A une remarque d’une fonctionnaire européenne originaire de la République Tchèque venue témoigner pour ses collègues qui viennent travailler à Luxembourg dans le cadre de contrats temporaires d’une durée souvent inférieure aux deux ans nécessaires pour pouvoir s’inscrire sur les listes électorales européennes, Nicolas Schmit a répondu que "ces deux ans sont deux ans de trop" et que cette clause restrictive "sied mal à un pays qui est un des berceaux de l’idée européenne".
La réaction tardive de l’Europe à la crise a ensuite été évoquée dans l’assistance et Nicolas Schmit a expliqué que la crise constituait à ses yeux un "test pour l’Europe". Soit elle en sortirait renforcée, soit, "si chacun construit ses petits murs et ses petites mesure", elle risquerait d’en sortir "morcelée et faible". Le ministre, faisant la comparaison avec les mesures prises par les Etats-Unis, a jugé les Européens "timides et anxieux", alors que les citoyens attendent selon lui "une initiative collective forte de l’Europe".
La notion de déficit démocratique a ensuite été abordée et Nicolas Schmit a précisé que "l’Europe était plus démocratique que nous ne le pensions souvent". Ainsi, selon lui "en clamant ce déficit démocratique, on risque de décrédibiliser les élections européennes", alors que le Parlement européen dispose de pouvoirs considérables. Il a par ailleurs rappelé que le Traité de Lisbonne prévoyait que les résultats des élections européennes seraient pris en compte lors du choix du président de la Commission.. Le problème est donc un manque de visibilité des enjeux politiques européens – comme par exemple la sortie de crise, soit en poursuivant une politique libérale, soit en revoyant le credo économique et social de l’Europe - auxquels les partis européens, qui sont des plateformes assez vagues, ne répondent pas pour le moment.

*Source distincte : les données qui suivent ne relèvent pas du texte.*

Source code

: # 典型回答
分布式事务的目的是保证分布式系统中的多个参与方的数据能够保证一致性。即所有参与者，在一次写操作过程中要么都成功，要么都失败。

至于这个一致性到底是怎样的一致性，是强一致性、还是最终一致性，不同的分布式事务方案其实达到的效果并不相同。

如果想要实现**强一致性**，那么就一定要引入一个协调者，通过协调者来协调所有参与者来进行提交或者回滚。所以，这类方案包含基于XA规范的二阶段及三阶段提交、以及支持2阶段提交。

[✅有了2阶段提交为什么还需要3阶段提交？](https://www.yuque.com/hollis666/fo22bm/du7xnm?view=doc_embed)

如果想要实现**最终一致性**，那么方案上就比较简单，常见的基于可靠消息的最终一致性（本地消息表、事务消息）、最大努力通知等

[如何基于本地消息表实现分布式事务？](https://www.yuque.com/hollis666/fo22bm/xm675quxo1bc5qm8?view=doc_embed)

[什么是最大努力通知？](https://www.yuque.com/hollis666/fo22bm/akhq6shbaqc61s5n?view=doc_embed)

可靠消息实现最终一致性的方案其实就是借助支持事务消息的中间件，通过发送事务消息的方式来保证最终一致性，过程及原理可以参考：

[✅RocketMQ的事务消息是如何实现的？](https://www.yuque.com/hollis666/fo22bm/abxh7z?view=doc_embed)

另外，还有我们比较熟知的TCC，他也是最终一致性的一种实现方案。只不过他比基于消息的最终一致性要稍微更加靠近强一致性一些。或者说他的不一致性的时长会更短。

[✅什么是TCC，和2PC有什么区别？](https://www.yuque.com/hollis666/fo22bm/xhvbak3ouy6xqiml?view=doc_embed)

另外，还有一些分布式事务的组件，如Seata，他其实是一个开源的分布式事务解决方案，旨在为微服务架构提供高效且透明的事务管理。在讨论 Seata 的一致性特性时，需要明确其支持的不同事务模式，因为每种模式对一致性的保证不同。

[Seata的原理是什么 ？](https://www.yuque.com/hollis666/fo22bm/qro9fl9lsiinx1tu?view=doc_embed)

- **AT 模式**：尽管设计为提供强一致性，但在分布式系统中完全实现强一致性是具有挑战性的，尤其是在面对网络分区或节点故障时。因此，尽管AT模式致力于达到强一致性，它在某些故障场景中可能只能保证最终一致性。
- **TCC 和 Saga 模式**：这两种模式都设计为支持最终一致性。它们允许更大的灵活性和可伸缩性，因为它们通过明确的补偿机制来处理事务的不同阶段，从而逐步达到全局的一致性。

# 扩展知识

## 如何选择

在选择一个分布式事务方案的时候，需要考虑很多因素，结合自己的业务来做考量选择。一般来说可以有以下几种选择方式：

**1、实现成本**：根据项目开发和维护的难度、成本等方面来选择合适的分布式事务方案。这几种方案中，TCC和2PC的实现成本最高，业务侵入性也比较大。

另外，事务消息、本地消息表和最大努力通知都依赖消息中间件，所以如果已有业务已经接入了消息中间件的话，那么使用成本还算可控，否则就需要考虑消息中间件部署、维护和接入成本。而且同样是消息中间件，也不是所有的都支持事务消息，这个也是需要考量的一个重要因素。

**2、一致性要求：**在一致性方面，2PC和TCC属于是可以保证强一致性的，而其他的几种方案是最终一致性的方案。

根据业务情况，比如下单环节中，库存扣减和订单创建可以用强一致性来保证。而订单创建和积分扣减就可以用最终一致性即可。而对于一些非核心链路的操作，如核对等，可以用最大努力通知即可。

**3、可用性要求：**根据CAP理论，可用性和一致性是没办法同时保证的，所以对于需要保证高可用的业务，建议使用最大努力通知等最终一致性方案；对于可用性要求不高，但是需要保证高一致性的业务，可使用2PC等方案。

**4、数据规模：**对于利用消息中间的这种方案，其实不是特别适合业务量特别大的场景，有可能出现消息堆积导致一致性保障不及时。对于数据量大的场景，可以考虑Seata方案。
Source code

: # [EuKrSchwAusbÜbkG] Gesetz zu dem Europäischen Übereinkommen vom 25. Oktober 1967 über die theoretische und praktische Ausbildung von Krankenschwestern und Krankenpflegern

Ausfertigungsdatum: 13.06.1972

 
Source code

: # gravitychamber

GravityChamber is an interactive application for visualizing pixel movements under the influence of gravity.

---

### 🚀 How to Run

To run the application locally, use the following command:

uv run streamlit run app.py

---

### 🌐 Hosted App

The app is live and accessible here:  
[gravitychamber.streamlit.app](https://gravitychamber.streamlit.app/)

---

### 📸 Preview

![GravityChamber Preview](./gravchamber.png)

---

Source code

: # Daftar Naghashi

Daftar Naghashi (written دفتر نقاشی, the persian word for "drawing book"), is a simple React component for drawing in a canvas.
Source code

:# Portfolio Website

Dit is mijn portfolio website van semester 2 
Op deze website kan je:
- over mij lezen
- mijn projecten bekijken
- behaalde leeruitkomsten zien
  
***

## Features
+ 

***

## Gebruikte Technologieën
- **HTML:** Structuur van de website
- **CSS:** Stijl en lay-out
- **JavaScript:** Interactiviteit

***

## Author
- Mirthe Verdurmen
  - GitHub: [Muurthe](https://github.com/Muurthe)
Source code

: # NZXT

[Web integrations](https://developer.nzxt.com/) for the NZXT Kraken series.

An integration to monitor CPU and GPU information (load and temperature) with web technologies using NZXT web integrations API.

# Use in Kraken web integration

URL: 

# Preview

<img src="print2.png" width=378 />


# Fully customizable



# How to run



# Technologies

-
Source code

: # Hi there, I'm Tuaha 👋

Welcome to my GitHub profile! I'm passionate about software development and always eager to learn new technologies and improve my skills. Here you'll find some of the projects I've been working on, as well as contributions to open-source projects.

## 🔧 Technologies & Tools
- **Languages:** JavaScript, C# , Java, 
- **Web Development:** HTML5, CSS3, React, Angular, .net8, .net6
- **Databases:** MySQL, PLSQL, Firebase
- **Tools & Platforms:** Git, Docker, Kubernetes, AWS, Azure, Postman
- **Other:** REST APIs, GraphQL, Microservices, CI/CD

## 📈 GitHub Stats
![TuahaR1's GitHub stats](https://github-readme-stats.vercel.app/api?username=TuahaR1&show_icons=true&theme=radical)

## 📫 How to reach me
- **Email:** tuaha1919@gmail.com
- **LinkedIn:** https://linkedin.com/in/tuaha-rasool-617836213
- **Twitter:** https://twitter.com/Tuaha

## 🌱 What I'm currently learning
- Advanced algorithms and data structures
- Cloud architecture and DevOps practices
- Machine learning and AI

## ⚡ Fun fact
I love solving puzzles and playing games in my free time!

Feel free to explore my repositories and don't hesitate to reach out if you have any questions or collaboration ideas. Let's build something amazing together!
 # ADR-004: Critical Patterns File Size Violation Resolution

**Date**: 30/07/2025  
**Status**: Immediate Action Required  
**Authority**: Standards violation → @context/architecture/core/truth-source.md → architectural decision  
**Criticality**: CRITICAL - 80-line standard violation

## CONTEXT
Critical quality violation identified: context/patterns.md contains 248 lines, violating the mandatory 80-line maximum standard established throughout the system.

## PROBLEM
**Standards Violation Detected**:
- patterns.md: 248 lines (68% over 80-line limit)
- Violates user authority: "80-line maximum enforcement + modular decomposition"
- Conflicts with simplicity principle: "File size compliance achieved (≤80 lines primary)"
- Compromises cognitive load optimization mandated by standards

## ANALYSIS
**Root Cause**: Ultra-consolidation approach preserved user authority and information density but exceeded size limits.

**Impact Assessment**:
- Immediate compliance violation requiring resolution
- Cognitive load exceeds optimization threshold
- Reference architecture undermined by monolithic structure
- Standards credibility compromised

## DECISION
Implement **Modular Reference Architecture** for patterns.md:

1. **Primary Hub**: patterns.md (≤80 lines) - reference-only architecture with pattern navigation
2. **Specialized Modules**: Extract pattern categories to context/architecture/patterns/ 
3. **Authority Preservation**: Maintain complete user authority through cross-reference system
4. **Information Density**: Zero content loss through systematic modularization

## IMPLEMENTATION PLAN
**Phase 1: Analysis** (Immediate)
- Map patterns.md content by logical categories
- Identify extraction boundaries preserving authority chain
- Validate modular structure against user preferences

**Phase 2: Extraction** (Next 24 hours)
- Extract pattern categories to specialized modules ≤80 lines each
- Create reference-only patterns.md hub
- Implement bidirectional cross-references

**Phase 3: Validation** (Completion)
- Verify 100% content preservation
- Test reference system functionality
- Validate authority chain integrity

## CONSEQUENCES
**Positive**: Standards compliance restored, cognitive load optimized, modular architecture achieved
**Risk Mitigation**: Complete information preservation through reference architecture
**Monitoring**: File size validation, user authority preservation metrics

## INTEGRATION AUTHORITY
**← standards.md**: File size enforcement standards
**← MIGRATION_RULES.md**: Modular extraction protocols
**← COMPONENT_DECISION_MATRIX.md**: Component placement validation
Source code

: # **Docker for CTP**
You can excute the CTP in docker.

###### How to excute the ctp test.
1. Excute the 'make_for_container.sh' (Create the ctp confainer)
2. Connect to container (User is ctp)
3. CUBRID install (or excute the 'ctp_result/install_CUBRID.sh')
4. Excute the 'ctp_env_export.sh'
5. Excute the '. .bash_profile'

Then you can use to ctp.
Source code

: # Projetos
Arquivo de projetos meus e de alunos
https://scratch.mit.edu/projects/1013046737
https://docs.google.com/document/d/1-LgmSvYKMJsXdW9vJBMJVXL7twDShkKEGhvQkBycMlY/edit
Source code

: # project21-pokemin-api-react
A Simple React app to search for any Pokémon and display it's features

Pour Antoni Montserrat, s’il ne faut pas abuser de l’expression, le déficit démocratique existe. Revenant sur la crise économique, il a évoqué les débats menés aux Etats-Unis au niveau des deux chambres parlementaires pour adopter un plan de sortie de crise en expliquant que c’était chose impossible au Parlement européen. L’impossibilité de voter un budget d’urgence ou un paquet de mesures économiques limite l’action du Parlement européen, et c’est en ce sens qu’on peut, selon lui, parler de déficit démocratique. Il a tenu enfin à faire le distinguo entre une réelle politique européenne et une coordination des politiques nationales.
Philippe Poirier estime pour sa part qu’il n’y a pas de déficit démocratique. En effet, ce sont 27 gouvernements élus qui siègent au Conseil et le Parlement européen est lui aussi élu au suffrage direct par des millions d’électeurs. Le problème réside ailleurs pour le politologue et il s’agit plutôt à ses yeux d’un décalage entre offre et demande politique sur les questions européennes. Les mécanismes d’offre fonctionnent mal et sont mal compris par les citoyens. Par ailleurs, l’offre se concentre trop sur des questions institutionnelles, qui sont certes nécessaires, mais qui ne répondent pas à une demande des citoyens qui relève plutôt de questions économiques ou sociales.
De plus, la structuration des pouvoirs au sein des institutions est très différente de ce que les gens connaissent au niveau national et il est difficile pour les citoyens, mais aussi pour les élus, de comprendre qu’il existe deux régimes politiques distincts qui ont des fonctions et un fonctionnement différents. Aussi, pour le politologue, les élus ne sont pas toujours préparés au mieux pour mener campagne sur des questions européennes.